The foregoing begs the question of whether π-stacking interaction in biochemical systems might be overestimated, as the theoretical estimates of this interaction generally derive from MP2 calculations or CBS extrapolations (sometimes using CCSD(T)- like terms) as in the case of nucleic acid base-pair stacking.² CBS extrapolations that start with small basis sets have recently been questioned by Sherrill, who showed that some terms actually have the wrong sign with these small basis sets.³⁰ The geometry optimization of large structures (such as peptides) with large basis sets becomes too onerous even using DFT, and essentially impossible using such basis sets with MP2 of CCSD(T) using currently available computers and software.

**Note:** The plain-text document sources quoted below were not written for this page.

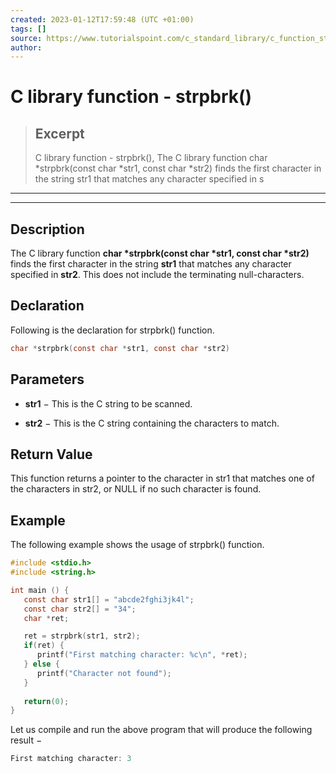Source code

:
 ```yaml
---
created: 2023-01-12T17:59:48 (UTC +01:00)
tags: []
source: https://www.tutorialspoint.com/c_standard_library/c_function_strpbrk.htm
author: 
---
```


# C library function - strpbrk()

> ## Excerpt
> C library function - strpbrk(),  The C library function char *strpbrk(const char *str1, const char *str2)  finds the first character in the string str1 that matches any character specified in s

---
---

  

## Description

The C library function **char \*strpbrk(const char \*str1, const char \*str2)** finds the first character in the string **str1** that matches any character specified in **str2**. This does not include the terminating null-characters.

## Declaration

Following is the declaration for strpbrk() function.

```c
char *strpbrk(const char *str1, const char *str2)
```

## Parameters

-   **str1** − This is the C string to be scanned.
    
-   **str2** − This is the C string containing the characters to match.
    

## Return Value

This function returns a pointer to the character in str1 that matches one of the characters in str2, or NULL if no such character is found.

## Example

The following example shows the usage of strpbrk() function.

```c
#include <stdio.h>
#include <string.h>

int main () {
   const char str1[] = "abcde2fghi3jk4l";
   const char str2[] = "34";
   char *ret;

   ret = strpbrk(str1, str2);
   if(ret) {
      printf("First matching character: %c\n", *ret);
   } else {
      printf("Character not found");
   }
   
   return(0);
}
```

Let us compile and run the above program that will produce the following result −

```c
First matching character: 3

```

The possible stabilization of amyloids by π-stacking, which often consist of in-register parallel β-sheets³¹ in which phenylalanine and tryptophane are often found is of considerable interest. However, the present results do not augur well for reliable quantum mechanical estimations of these interactions. MP2 calculations appear to overestimate similar interactions, while the functionals that we tested do not give consistent results.

We have shown elsewhere that several of the functionals designed to assess dispersion interactions (B97-D, ωB97x-D, M06, M06L and M06-2X) do not properly predict the experimental energetics and/or structures of α-helices and β-sheets comprised of polyalanines, while other functionals such as B3LYP and X3LYP perform reasonably well.⁷ One possible reason for this might be the fact that the interactions in these peptide structures are not purely due to dispersion, but to a combination of induction and dispersion. We have shown elsewhere that the more traditional functionals often perform better in such situations as when coupled with induction, dispersion becomes biased so as to reinforce rather than oppose the inductive interaction.⁵ If this be the case, the need for new functionals that have been specifically parametrized to treat dispersion becomes less evident.